Pahala Kurban Kambing Boleh ‘Dihadiahkan’ Atas Nama Sekeluarga
Sementara itu, menurut Imam An-Nawawi, dalam Kitab Majmu’ Syarh al-Muhadzdzab, satu ekor kambing hanya sah untuk kurban satu orang, tidak bisa atas nama banyak orang. Namun, jika ada satu anggota keluarga yang berkurban, itu sudah cukup mewakili syiar Islam bagi seluruh keluarga, karena hukumnya adalah sunnah kifayah.
Ibnu Hajar Al-Haitami, dalam Tuhfatul Muhtaj fi Syarhil Minhaj, menjelaskan nahwa seekor kambing kurban cukup untuk satu orang saja.
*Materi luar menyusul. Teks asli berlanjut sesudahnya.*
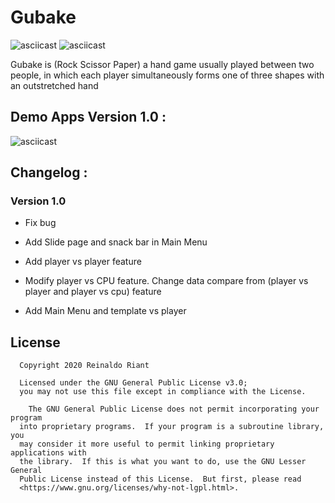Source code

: # Gubake
![asciicast](https://img.shields.io/badge/Android-Studio-green)
![asciicast](https://img.shields.io/badge/Kotlin-Language-yellow)


Gubake is (Rock Scissor Paper) a hand game usually played between two people, in which each player simultaneously forms one of three shapes with an outstretched hand

## Demo Apps Version 1.0 :


![asciicast](https://media.giphy.com/media/3Usm6J5dPXqCw8G2OY/giphy.gif)

## Changelog :

### Version 1.0 

- Fix bug 
 
- Add Slide page and snack bar in Main Menu

- Add player vs player feature
  
- Modify player vs CPU feature. Change  data compare from  (player vs player and player vs cpu) feature

- Add Main Menu and template vs player

  
 ## License 
      Copyright 2020 Reinaldo Riant

      Licensed under the GNU General Public License v3.0;
      you may not use this file except in compliance with the License.

        The GNU General Public License does not permit incorporating your program
      into proprietary programs.  If your program is a subroutine library, you
      may consider it more useful to permit linking proprietary applications with
      the library.  If this is what you want to do, use the GNU Lesser General
      Public License instead of this License.  But first, please read
      <https://www.gnu.org/licenses/why-not-lgpl.html>.
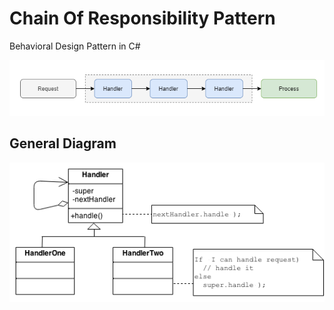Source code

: # Chain Of Responsibility Pattern
Behavioral Design Pattern in C#

![Chain Of Responsibility Pattern](ChainOfResponsibilityPattern.png)

## General Diagram
![Chain Of Responsibility Pattern](ChainOfResponsibilityPattern_Diagram.png)
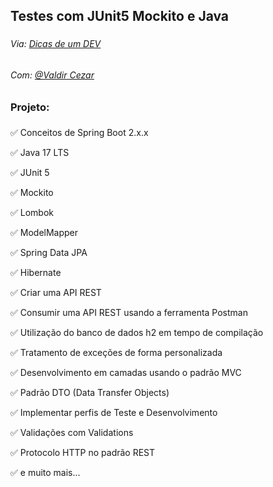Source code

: ## Testes com JUnit5 Mockito e Java
###
###### Via: <a href = "https://www.youtube.com/c/DicasdeumDEV">Dicas de um DEV</a>

###### Com: <a href = "https://github.com/ValdirCezar">@Valdir Cezar</a>
###

### Projeto:
###
✅ Conceitos de Spring Boot 2.x.x

✅ Java 17 LTS

✅ JUnit 5

✅ Mockito

✅ Lombok

✅ ModelMapper

✅ Spring Data JPA

✅ Hibernate

✅ Criar uma API REST

✅ Consumir uma API REST usando a ferramenta Postman

✅ Utilização do banco de dados h2 em tempo de compilação

✅ Tratamento de exceções de forma personalizada

✅ Desenvolvimento em camadas usando o padrão MVC

✅ Padrão DTO (Data Transfer Objects)

✅ Implementar perfis de Teste e Desenvolvimento

✅ Validações com Validations

✅ Protocolo HTTP no padrão REST

✅ e muito mais...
Akan tetapi, pahala kurban tersebut bisa diniatkan untuk sekeluarga atau orang yang sudah meninggal.
Ibnu Rusyd, dalam Kitab Bidayatul Mujtahid wa Nihayatul Muqtashid, menjelaskan bahwa kita boleh niatkan pahala kurban untuk keluarga dekat, orang yang kita tanggung nafkahnya, dan yang tinggal satu rumah dengan kita.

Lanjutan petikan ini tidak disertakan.